Gene Isolation and Characterization of Two Acyl CoA Oxidases from Soybean with Broad Substrate Specificities and Enhanced Expression in the Growing Seedling Axis

Overview

Journal Plant Mol Biol

Date 2001 Oct 24

PMID 11669577

Citations 3

Authors

A K Agarwal

Y Qi

D G Bhat

B M Woerner

S M Brown

Affiliations

Soon will be listed here.

Abstract

The first committed step in the beta-oxidation of fatty acids is catalyzed by the enzyme acyl-CoA oxidase (ACOX), which oxidizes a fatty acyl-CoA to a 2-trans-enoyl-CoA. To understand the role of beta-oxidation during seedling growth in soybean, two ACOX cDNAs were isolated by screening a seedling library with a DNA fragment obtained by RT-PCR by using degenerate oligonucleotides.
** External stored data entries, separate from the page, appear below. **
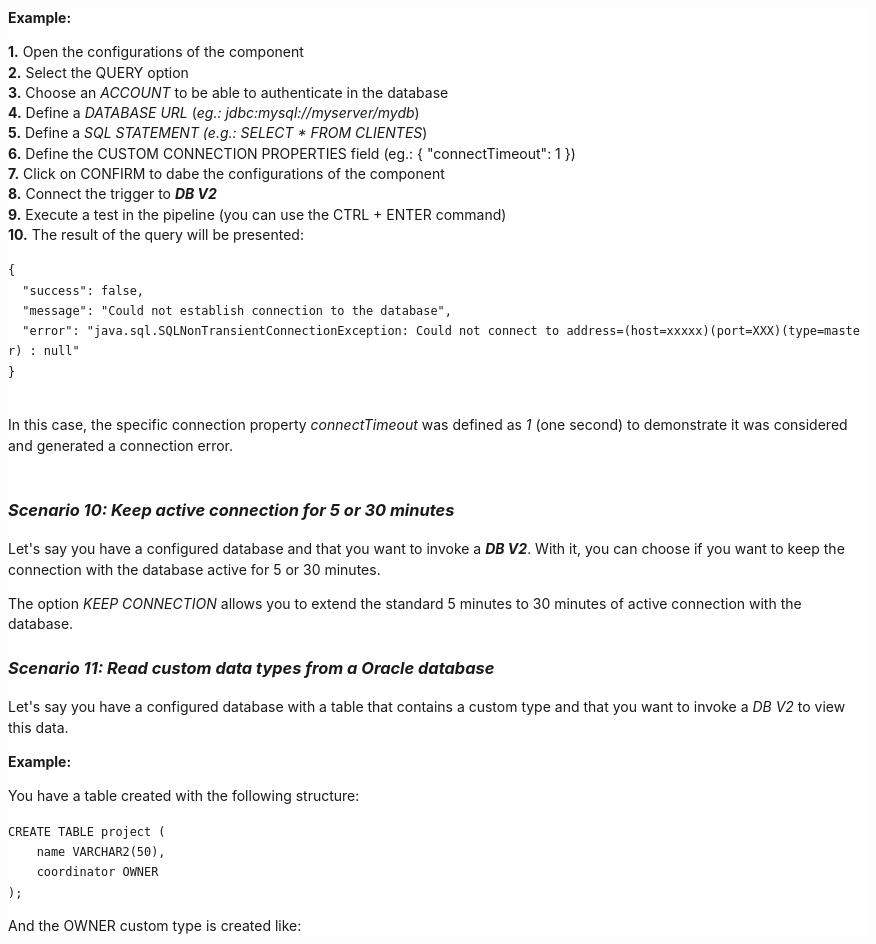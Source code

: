**Example:**

**1.** Open the configurations of the component\
**2.** Select the QUERY option\
**3.** Choose an _ACCOUNT_ to be able to authenticate in the database\
**4.** Define a _DATABASE URL_ (_eg.: jdbc:mysql://myserver/mydb_)\
**5.** Define a _SQL STATEMENT (e.g.: SELECT \* FROM CLIENTES_)\
**6.** Define the CUSTOM CONNECTION PROPERTIES field (eg.: { "connectTimeout": 1 })\
**7.** Click on CONFIRM to dabe the configurations of the component\
**8.** Connect the trigger to _**DB V2**_\
**9.** Execute a test in the pipeline (you can use the CTRL + ENTER command)\
**10.** The result of the query will be presented:

```
{
  "success": false,
  "message": "Could not establish connection to the database",
  "error": "java.sql.SQLNonTransientConnectionException: Could not connect to address=(host=xxxxx)(port=XXX)(type=master) : null"
}
```

&#x20;    \
In this case, the specific connection property _connectTimeout_ was defined as _1_ (one second) to demonstrate it was considered and generated a connection error.\
&#x20;      \
&#x20;      &#x20;

### _**Scenario 10: Keep active connection for 5 or 30 minutes**_

Let's say you have a configured database and that you want to invoke a _**DB V2**_. With it, you can choose if you want to keep the connection with the database active for 5 or 30 minutes.

The option _KEEP CONNECTION_ allows you to extend the standard 5 minutes to 30 minutes of active connection with the database.



### _**Scenario 11: Read custom data types from a Oracle database**_

Let's say you have a configured database with a table that contains a custom type and that you want to invoke a _DB V2_ to view this data.

**Example:**

You have a table created with the following structure:

```plsql
CREATE TABLE project (
    name VARCHAR2(50),
    coordinator OWNER
);
```

And the OWNER custom type is created like:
The two cDNAs (ACX1;1 and ACX1;2) are 86% identical to each other at the nucleotide and the amino acid level. Their deduced amino acid sequences share significant homology with known acyl-CoA oxidases, including the conserved CGGHGY motif, a putative flavin mononucleotide binding site. In both sequences, the last three amino acids, ARL, represent a putative peroxisome targeting signal. The mRNA and protein of both cDNAs accumulated in all seedling tissues, with relatively stronger expression in the growing seedling axis and hypocotyl, and weaker expression in the cotyledon. Immunolocalization studies indicated that the two proteins were localized in the phloem cells of hypocotyl tissue. The two cDNAs were expressed in Escherichia coli and shown to possess acyl-CoA oxidase activity. With fatty acyl-CoA substrates of varying chain lengths, it was demonstrated that both ACX1;1 and ACX1;2 have broad substrate specificities (C8-C18). The stronger expression of ACX1;1 and ACX 1;2 in the axis and hypocotyl tissue, the weaker expression in the oil-rich cotyledon tissue, and the broad substrate specificities suggest that the two acyl-CoA oxidases might play a general house-keeping role during soybean seedling growth, such as the turnover of membrane lipids.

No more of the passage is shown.